Persistent "FATAL: the database system is starting up" error on PostgreSQL service
vince13
HOBBYOP

13 days ago

Hello Railway Team,

I am reaching out regarding a recurring issue with my PostgreSQL database service.

Frequently, the database becomes unavailable and throws the following error:

psql: error: connection to server at "localhost" (::1), port 5432 failed: FATAL: the database system is starting up

I have checked my resource usage, and it does not appear to be a storage issue—we are currently using less than 1GB of the 5GB allocated volume. Despite having plenty of space, the database seems to enter a recovery/startup loop unexpectedly.

This is causing downtime for my application. Could you please investigate if there are underlying infrastructure issues or suggest a permanent configuration fix to prevent the database from frequently entering this "starting up" state?
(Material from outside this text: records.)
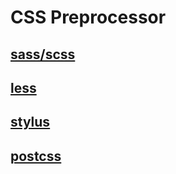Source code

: # CSS Preprocessor

## [sass/scss](./scss)

## [less](http://lesscss.org/)

## [stylus](https://stylus-lang.com/)

## [postcss](https://postcss.org/)

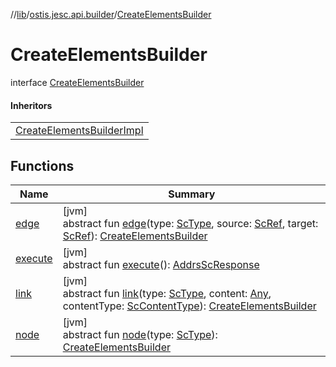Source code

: //[lib](../../../index.md)/[ostis.jesc.api.builder](../index.md)/[CreateElementsBuilder](index.md)

# CreateElementsBuilder

interface [CreateElementsBuilder](index.md)

#### Inheritors

| |
|---|
| [CreateElementsBuilderImpl](../-create-elements-builder-impl/index.md) |

## Functions

| Name | Summary |
|---|---|
| [edge](edge.md) | [jvm]<br>abstract fun [edge](edge.md)(type: [ScType](../../ostis.jesc.client.model.type/-sc-type/index.md), source: [ScRef](../../ostis.jesc.client.model.ref/-sc-ref/index.md), target: [ScRef](../../ostis.jesc.client.model.ref/-sc-ref/index.md)): [CreateElementsBuilder](index.md) |
| [execute](execute.md) | [jvm]<br>abstract fun [execute](execute.md)(): [AddrsScResponse](../../ostis.jesc.client.model.response/-addrs-sc-response/index.md) |
| [link](link.md) | [jvm]<br>abstract fun [link](link.md)(type: [ScType](../../ostis.jesc.client.model.type/-sc-type/index.md), content: [Any](https://kotlinlang.org/api/latest/jvm/stdlib/kotlin/-any/index.html), contentType: [ScContentType](../../ostis.jesc.client.model.request.payload.entry/-sc-content-type/index.md)): [CreateElementsBuilder](index.md) |
| [node](node.md) | [jvm]<br>abstract fun [node](node.md)(type: [ScType](../../ostis.jesc.client.model.type/-sc-type/index.md)): [CreateElementsBuilder](index.md) |

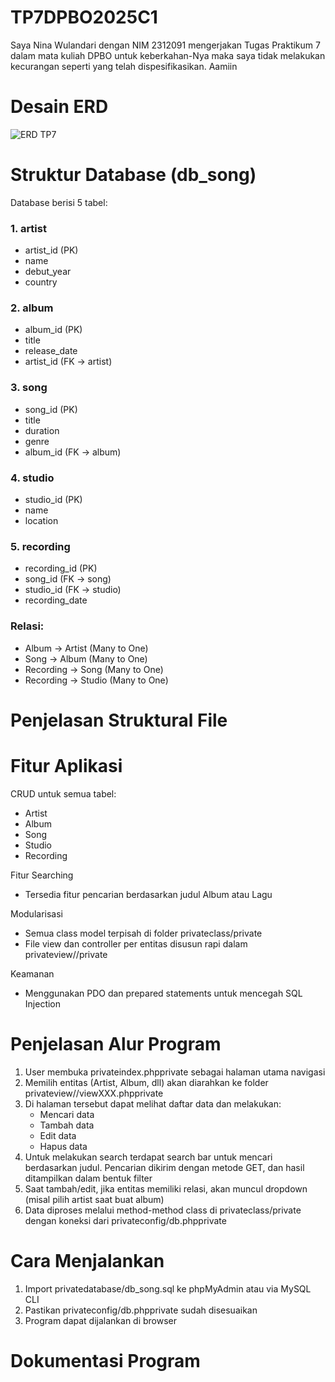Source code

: # TP7DPBO2025C1
Saya Nina Wulandari dengan NIM 2312091 mengerjakan Tugas Praktikum 7 dalam mata kuliah DPBO untuk keberkahan-Nya maka saya tidak melakukan kecurangan seperti yang telah dispesifikasikan. Aamiin

# Desain ERD
![ERD TP7](https://github.com/user-attachments/assets/0909803a-6957-4e49-a47f-8f86e38c9947)

# Struktur Database (db_song)
Database berisi 5 tabel:

### 1. artist
- artist_id (PK)
- name
- debut_year
- country

### 2. album
- album_id (PK)
- title
- release_date
- artist_id (FK → artist)

### 3. song
- song_id (PK)
- title
- duration
- genre
- album_id (FK → album)

### 4. studio
- studio_id (PK)
- name
- location

### 5. recording
- recording_id (PK)
- song_id (FK → song)
- studio_id (FK → studio)
- recording_date

### Relasi:
- Album → Artist (Many to One)
- Song → Album (Many to One)
- Recording → Song (Many to One)
- Recording → Studio (Many to One)

# Penjelasan Struktural File


# Fitur Aplikasi
CRUD untuk semua tabel:  
- Artist  
- Album  
- Song  
- Studio  
- Recording  

Fitur Searching  
- Tersedia fitur pencarian berdasarkan judul Album atau Lagu

Modularisasi  
- Semua class model terpisah di folder privateclass/private  
- File view dan controller per entitas disusun rapi dalam privateview/<entitas>/private

Keamanan  
- Menggunakan PDO dan prepared statements untuk mencegah SQL Injection

# Penjelasan Alur Program

1. User membuka privateindex.phpprivate sebagai halaman utama navigasi
2. Memilih entitas (Artist, Album, dll) akan diarahkan ke folder privateview/<entitas>/viewXXX.phpprivate
3. Di halaman tersebut dapat melihat daftar data dan melakukan:
   - Mencari data
   - Tambah data
   - Edit data
   - Hapus data
4. Untuk melakukan search terdapat search bar untuk mencari berdasarkan judul. Pencarian dikirim dengan metode GET, dan hasil ditampilkan dalam bentuk filter
5. Saat tambah/edit, jika entitas memiliki relasi, akan muncul dropdown (misal pilih artist saat buat album)
6. Data diproses melalui method-method class di privateclass/private dengan koneksi dari privateconfig/db.phpprivate

# Cara Menjalankan
1. Import privatedatabase/db_song.sql ke phpMyAdmin atau via MySQL CLI
2. Pastikan privateconfig/db.phpprivate sudah disesuaikan
3. Program dapat dijalankan di browser

# Dokumentasi Program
Looking forward to your recommendation for a long-term solution.

Best regards,

Attachments

$10 Bounty

4 Replies

Status changed to Open Railway 13 days ago


This happens after the database crashes and Postgres starts replaying the write-ahead log (WAL). You see, when you commit data to a Postgres database, the only thing which is immediately saved to disk is the WAL. The actual table changes are only applied to the in-memory buffers, and won't be permanently saved to disk until the next checkpoint.
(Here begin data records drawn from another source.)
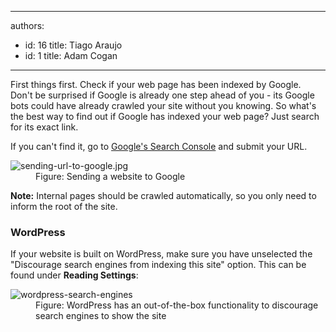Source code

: 

---
authors:
  - id: 16
    title: Tiago Araujo
  - id: 1
    title: Adam Cogan
---




<span class='intro'> <p><span style="color&#58;#000000;font-family&#58;verdana, sans-serif;font-size&#58;12px;line-height&#58;16.8px;"> </span>First things first. Check if your web page has been indexed by Google. Don't be surprised if Google is already one step ahead of you - its Google bots could have already crawled your site without you knowing. So what's the best way to find out if Google has indexed your web page? Just search for its exact link.</p> </span>

<p>If you can't find it, go to&#160;<a href="https&#58;//www.google.com/webmasters/tools/submit-url">Google's Search Console</a>&#160;and submit your URL.&#160;</p><dl class="image"><dt>
   <img src="/PublishingImages/sending-url-to-google.jpg" alt="sending-url-to-google.jpg" /></dt><dd>Figure&#58; Sending a​​ website to Google</dd></dl><p>
   <b>Note&#58;</b> Internal pages should be crawled automatically, so you only need to inform the root of the site.<br></p><h3 class="ssw15-rteElement-H3">WordPress 
   <br></h3><p>If your website is built on WordPress, make sure you have unselected the &quot;Discourage search engines from indexing this site&quot; option. This can be found under 
   <b>Reading Settings</b>&#58;<br></p><dl class="image"><dt>
      <img src="/PublishingImages/wordpress-search-engines" alt="wordpress-search-engines" />
   </dt><dd>Figure&#58; WordPress has an out-of-the-box functionality to discourage search engines to show the site</dd></dl>


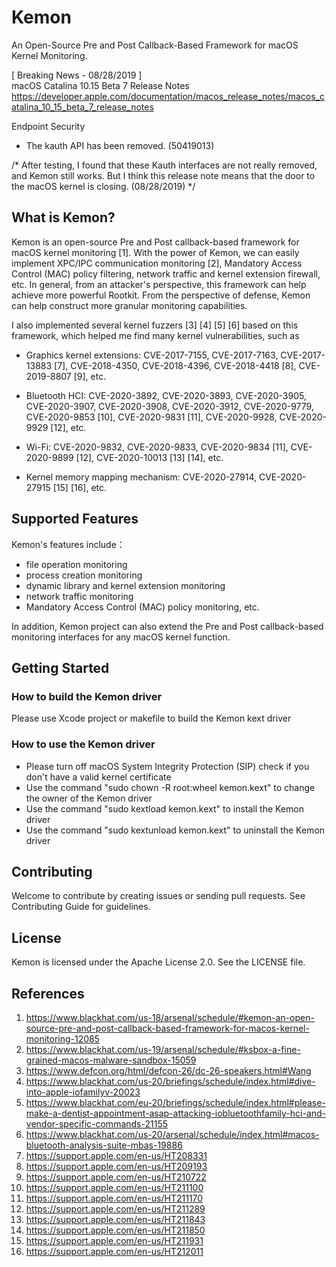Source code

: # Kemon
An Open-Source Pre and Post Callback-Based Framework for macOS Kernel Monitoring.

[ Breaking News - 08/28/2019 ]  
macOS Catalina 10.15 Beta 7 Release Notes
https://developer.apple.com/documentation/macos_release_notes/macos_catalina_10_15_beta_7_release_notes

Endpoint Security
 - The kauth API has been removed. (50419013)

/* After testing, I found that these Kauth interfaces are not really removed, and Kemon still works. But I think this release note means that the door to the macOS kernel is closing. (08/28/2019) */

## What is Kemon?
Kemon is an open-source Pre and Post callback-based framework for macOS kernel monitoring [1]. With the power of Kemon, we can easily implement XPC/IPC communication monitoring [2], Mandatory Access Control (MAC) policy filtering, network traffic and kernel extension firewall, etc. In general, from an attacker's perspective, this framework can help achieve more powerful Rootkit. From the perspective of defense, Kemon can help construct more granular monitoring capabilities.

I also implemented several kernel fuzzers [3] [4] [5] [6] based on this framework, which helped me find many kernel vulnerabilities, such as
- Graphics kernel extensions:
CVE-2017-7155, CVE-2017-7163, CVE-2017-13883 [7], CVE-2018-4350, CVE-2018-4396, CVE-2018-4418 [8], CVE-2019-8807 [9], etc.

- Bluetooth HCI:
CVE-2020-3892, CVE-2020-3893, CVE-2020-3905, CVE-2020-3907, CVE-2020-3908, CVE-2020-3912, CVE-2020-9779, CVE-2020-9853 [10], CVE-2020-9831 [11], CVE-2020-9928, CVE-2020-9929 [12], etc.

- Wi-Fi:
CVE-2020-9832, CVE-2020-9833, CVE-2020-9834 [11], CVE-2020-9899 [12], CVE-2020-10013 [13] [14], etc.

- Kernel memory mapping mechanism:
CVE-2020-27914, CVE-2020-27915 [15] [16], etc.

## Supported Features
Kemon's features include：
- file operation monitoring
- process creation monitoring
- dynamic library and kernel extension monitoring
- network traffic monitoring
- Mandatory Access Control (MAC) policy monitoring, etc.

In addition, Kemon project can also extend the Pre and Post callback-based monitoring interfaces for any macOS kernel function.

## Getting Started
### How to build the Kemon driver
Please use Xcode project or makefile to build the Kemon kext driver

### How to use the Kemon driver
- Please turn off macOS System Integrity Protection (SIP) check if you don't have a valid kernel certificate
- Use the command "sudo chown -R root:wheel kemon.kext" to change the owner of the Kemon driver
- Use the command "sudo kextload kemon.kext" to install the Kemon driver
- Use the command "sudo kextunload kemon.kext" to uninstall the Kemon driver


## Contributing
Welcome to contribute by creating issues or sending pull requests. See Contributing Guide for guidelines.

## License
Kemon is licensed under the Apache License 2.0. See the LICENSE file.

## References
1. https://www.blackhat.com/us-18/arsenal/schedule/#kemon-an-open-source-pre-and-post-callback-based-framework-for-macos-kernel-monitoring-12085
2. https://www.blackhat.com/us-19/arsenal/schedule/#ksbox-a-fine-grained-macos-malware-sandbox-15059
3. https://www.defcon.org/html/defcon-26/dc-26-speakers.html#Wang
4. https://www.blackhat.com/us-20/briefings/schedule/index.html#dive-into-apple-iofamilyv-20023
5. https://www.blackhat.com/eu-20/briefings/schedule/index.html#please-make-a-dentist-appointment-asap-attacking-iobluetoothfamily-hci-and-vendor-specific-commands-21155
6. https://www.blackhat.com/us-20/arsenal/schedule/index.html#macos-bluetooth-analysis-suite-mbas-19886
7. https://support.apple.com/en-us/HT208331
8. https://support.apple.com/en-us/HT209193
9. https://support.apple.com/en-us/HT210722
10. https://support.apple.com/en-us/HT211100
11. https://support.apple.com/en-us/HT211170
12. https://support.apple.com/en-us/HT211289
13. https://support.apple.com/en-us/HT211843
14. https://support.apple.com/en-us/HT211850
15. https://support.apple.com/en-us/HT211931
16. https://support.apple.com/en-us/HT212011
So, when your database crashes for some reason, and everything in memory is lost, the next time it starts up, it needs to resort to replaying the WAL in order to get the tables back to the correct state.

Since it's not an out of volume space issue, it could be crashing because of OOM, or you might have serverless enabled, which might cause it to suddenly shut down. Can you share your database metrics?


Status changed to Awaiting User Response Railway 13 days ago


i-smuglov
FREETop 5% Contributor

13 days ago

Please check if it is in a serverless mode. If it is - your app tried to connect to Postgres before it was ready to accept connections — a classic race condition during cold starts or database restarts.

I have made a small async function to wake it up before write, just let me know if you need it.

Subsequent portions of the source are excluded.